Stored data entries
____________

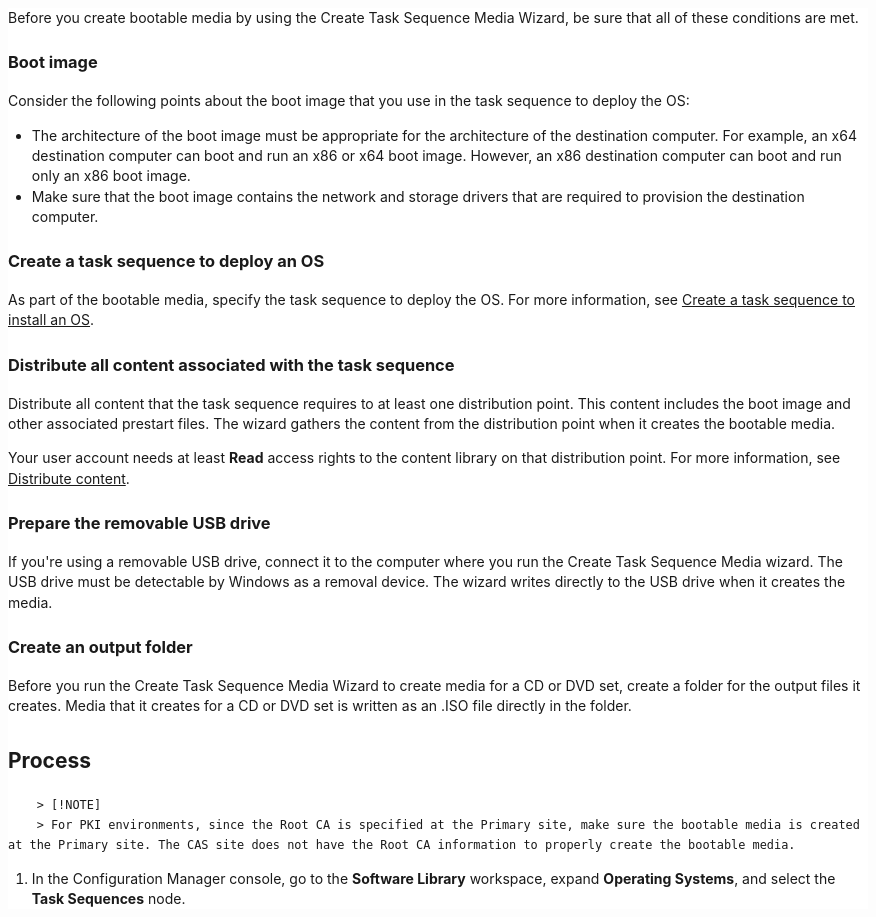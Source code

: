 Before you create bootable media by using the Create Task Sequence Media Wizard, be sure that all of these conditions are met.

### Boot image

Consider the following points about the boot image that you use in the task sequence to deploy the OS:

- The architecture of the boot image must be appropriate for the architecture of the destination computer. For example, an x64 destination computer can boot and run an x86 or x64 boot image. However, an x86 destination computer can boot and run only an x86 boot image.
- Make sure that the boot image contains the network and storage drivers that are required to provision the destination computer.

### Create a task sequence to deploy an OS

As part of the bootable media, specify the task sequence to deploy the OS. For more information, see [Create a task sequence to install an OS](/sccm/osd/deploy-use/create-a-task-sequence-to-install-an-operating-system).

### Distribute all content associated with the task sequence

Distribute all content that the task sequence requires to at least one distribution point. This content includes the boot image and other associated prestart files. The wizard gathers the content from the distribution point when it creates the bootable media.

Your user account needs at least **Read** access rights to the content library on that distribution point. For more information, see [Distribute content](/sccm/core/servers/deploy/configure/deploy-and-manage-content#bkmk_distribute).

### Prepare the removable USB drive

If you're using a removable USB drive, connect it to the computer where you run the Create Task Sequence Media wizard. The USB drive must be detectable by Windows as a removal device. The wizard writes directly to the USB drive when it creates the media.

### Create an output folder

Before you run the Create Task Sequence Media Wizard to create media for a CD or DVD set, create a folder for the output files it creates. Media that it creates for a CD or DVD set is written as an .ISO file directly in the folder.


## Process

        > [!NOTE]  
        > For PKI environments, since the Root CA is specified at the Primary site, make sure the bootable media is created at the Primary site. The CAS site does not have the Root CA information to properly create the bootable media.

1. In the Configuration Manager console, go to the **Software Library** workspace, expand **Operating Systems**, and select the **Task Sequences** node.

____________

#### WHAT THIS TASK INVOLVES:
Please show each line in the records above that contains "using".

#### TASK RESPONSE:
: Before you create bootable media by using the Create Task Sequence Media Wizard, be sure that all of these conditions are met.
If you're using a removable USB drive, connect it to the computer where you run the Create Task Sequence Media wizard. The USB drive must be detectable by Windows as a removal device. The wizard writes directly to the USB drive when it creates the media.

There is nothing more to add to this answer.